私のキャリア、過去の想いを将来の研究へとつなぐ。
患者のコンフォートを目指した研究活動。

 私が看護学における教育・研究職を目指したきっかけと現在の研究活動について、ご紹介させていただきます。看護師として病院の臨床現場で約15年、長崎大学において教育と研究に携わりはじめて約5年が経過しました。なぜ、教育・研究職になろうと思ったのか、きっかけを振りかえってみますと、思い出すのは看護学生時代の友人(同級生)のことばでした。その友人は「病院で目の前の患者を助けるのも大切だけど、研究をすることで多くの人の助けになるのでは?」と話していました。何か進路に悩んでいて助言をもらったというよりは、何気ない会話のなかでの一言だったように思います。その言葉が頭の片隅にあったこともあり、脳神経外科病棟、整形外科病棟での臨床経験の後に、社会人として長崎大学大学院医歯薬学総合研究科保健学専攻修士課程に進学しました。修士課程の研究は、「周手術期を通してとらえた人工股関節全置換術を受ける患者の病気および手術と生活体験の分析」というテーマで質的記述的研究を行いました。人工股関節全置換術後患者の周手術期の体験について手術前、手術後、退院後の合計3回、5人の患者にインタビューを行いました。修士課程修了後は、脳卒中ケアユニットや救命救急センター等で看護師として勤務を続けながら、臨床研究の活動もしてきました。しかし、自分自身の目に見える成果も少なく、看護師としてこれから何をしたいのか、臨床現場で看護師として続けていくか、続けるなら専門資格を取得するのか、大学の教員を目指すのかなど、明確な目標がなくおぼろげに考えていたことを思い出します。そのような折、修士課程でお世話になった先生から大学教員の公募のお話をうかがい、友人のことばを思い出すとともに教育・研究職としてチャレンジすることを決心し、現在に至っています。

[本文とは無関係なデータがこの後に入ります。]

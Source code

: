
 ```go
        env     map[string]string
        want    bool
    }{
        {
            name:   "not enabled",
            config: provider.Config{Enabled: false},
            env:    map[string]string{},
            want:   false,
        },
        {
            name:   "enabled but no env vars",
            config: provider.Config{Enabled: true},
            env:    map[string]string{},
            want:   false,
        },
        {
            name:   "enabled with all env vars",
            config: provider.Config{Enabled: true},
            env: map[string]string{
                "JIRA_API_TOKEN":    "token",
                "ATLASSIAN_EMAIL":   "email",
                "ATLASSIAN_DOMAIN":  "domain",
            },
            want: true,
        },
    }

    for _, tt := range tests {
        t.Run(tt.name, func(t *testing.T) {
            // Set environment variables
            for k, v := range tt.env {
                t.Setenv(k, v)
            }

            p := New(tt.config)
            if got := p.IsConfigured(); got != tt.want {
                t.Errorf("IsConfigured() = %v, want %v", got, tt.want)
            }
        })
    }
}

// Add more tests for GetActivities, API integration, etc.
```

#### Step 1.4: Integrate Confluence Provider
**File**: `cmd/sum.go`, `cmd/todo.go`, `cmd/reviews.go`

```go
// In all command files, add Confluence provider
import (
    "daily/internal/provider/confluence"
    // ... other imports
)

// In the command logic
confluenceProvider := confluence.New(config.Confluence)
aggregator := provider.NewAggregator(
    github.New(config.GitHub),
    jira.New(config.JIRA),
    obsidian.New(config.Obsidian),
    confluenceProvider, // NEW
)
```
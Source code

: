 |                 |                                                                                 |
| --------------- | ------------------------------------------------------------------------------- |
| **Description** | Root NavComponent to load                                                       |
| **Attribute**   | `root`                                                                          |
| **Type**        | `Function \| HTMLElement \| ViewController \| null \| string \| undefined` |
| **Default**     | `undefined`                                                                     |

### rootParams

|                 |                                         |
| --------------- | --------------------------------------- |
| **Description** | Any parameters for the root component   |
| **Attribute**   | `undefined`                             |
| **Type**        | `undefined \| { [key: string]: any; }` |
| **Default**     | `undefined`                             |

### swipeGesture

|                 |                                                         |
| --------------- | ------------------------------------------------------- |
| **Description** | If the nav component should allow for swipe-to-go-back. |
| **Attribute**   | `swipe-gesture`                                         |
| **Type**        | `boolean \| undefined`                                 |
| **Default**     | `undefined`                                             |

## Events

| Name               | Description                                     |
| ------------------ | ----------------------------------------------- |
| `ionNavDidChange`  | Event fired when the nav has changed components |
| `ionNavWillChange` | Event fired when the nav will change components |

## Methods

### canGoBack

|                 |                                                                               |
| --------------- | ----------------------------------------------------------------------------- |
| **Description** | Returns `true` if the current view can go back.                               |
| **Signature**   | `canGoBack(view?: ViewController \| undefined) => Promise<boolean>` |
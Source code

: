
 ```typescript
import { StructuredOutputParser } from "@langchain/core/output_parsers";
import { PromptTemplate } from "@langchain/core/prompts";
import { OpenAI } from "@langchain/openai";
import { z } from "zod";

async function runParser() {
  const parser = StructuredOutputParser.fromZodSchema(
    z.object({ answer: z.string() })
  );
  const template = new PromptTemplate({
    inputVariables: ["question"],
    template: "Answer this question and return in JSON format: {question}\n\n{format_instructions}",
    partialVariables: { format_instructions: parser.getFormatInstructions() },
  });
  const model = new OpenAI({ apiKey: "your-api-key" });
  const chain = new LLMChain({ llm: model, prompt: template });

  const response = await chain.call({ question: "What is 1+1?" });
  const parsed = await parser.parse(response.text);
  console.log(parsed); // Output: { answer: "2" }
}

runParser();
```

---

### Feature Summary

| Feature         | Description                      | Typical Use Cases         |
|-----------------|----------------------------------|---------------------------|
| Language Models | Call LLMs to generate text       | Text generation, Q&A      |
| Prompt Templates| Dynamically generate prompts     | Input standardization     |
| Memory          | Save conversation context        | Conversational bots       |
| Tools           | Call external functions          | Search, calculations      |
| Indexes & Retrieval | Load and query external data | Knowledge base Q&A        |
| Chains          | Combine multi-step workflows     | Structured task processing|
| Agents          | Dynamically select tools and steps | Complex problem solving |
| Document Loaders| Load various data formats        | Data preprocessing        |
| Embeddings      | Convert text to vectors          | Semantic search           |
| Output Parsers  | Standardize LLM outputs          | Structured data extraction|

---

 大学の教員として勤務し始めたばかりのころ、大学院生の講義を聴講した際にKolcaba1)のコンフォート理論に出会いました。コンフォート理論を学ぶうちに、果たして自分は臨床現場で、特に救急搬送される患者に対して、意図的なコンフォートケアができていたのだろうか。また、患者に対して自分が行っていたケアやリハビリは患者の苦痛になっていたこともあったのではないかと感じました。これらのクリニカルクエスチョンがリサーチクエスチョンとなり、山口大学大学院医学系研究科保健学専攻博士後期課程に進学しました。現在、クリティカルケア看護領域におけるコンフォートの概念モデル構築を目的に研究に取り組んでいます。これまでに、文献的アプローチとして、クリティカルケア看護領域におけるコンフォートの概念分析2)、質的統合として、急性・重症患者看護専門看護師が患者のコンフォートに向けたケアにかかわる体験3)、そして量的統合として、重症患者のコンフォートの構成概念妥当性4)を看護師の視点をもとに検討しました。妥当性が確認できたコンフォートの要素(症状の緩和、自立性、平静、満足)はクリティカルな状況の患者をアセスメントする視点になると考えています。概念分析や看護師を対象とした研究によって、あいまいであったクリティカルケア看護におけるコンフォートの輪郭が表れてきたと感じています。しかしながら、本来コンフォートは患者の主観であるため、これからの研究ではクリティカルな状況にいる患者が、コンフォートをどのように知覚しているのかについて明らかにしていきたいと思います。このように研究を積み重ねることによって、多くの患者の回復や臨床での看護実践に貢献していきたいと思います。

  • 1)Kolcaba K.(2003)/太田喜久子(2008).コンフォート理論―理論の開発過程と実践への適用.東京: 医学書院.
  • 2)大山祐介, 永田明, & 山勢博彰. (2019). クリティカルケア看護領域におけるcomfortの概念分析. 日本クリティカルケア看護学会誌, 15, 19–32.
  • 3)大山祐介, 永田明, & 山勢博彰. (2020). 急性・重症患者看護専門看護師が患者のcomfortに向けたケアにかかわる体験. 日本クリティカルケア看護学会誌, 16, 54–64.
  • 4)Oyama Y, Nagata A, & Yamase H. (2021). Verification of construct validity for comfort indicators of critically ill patients. 日本クリティカルケア看護学会誌, in press.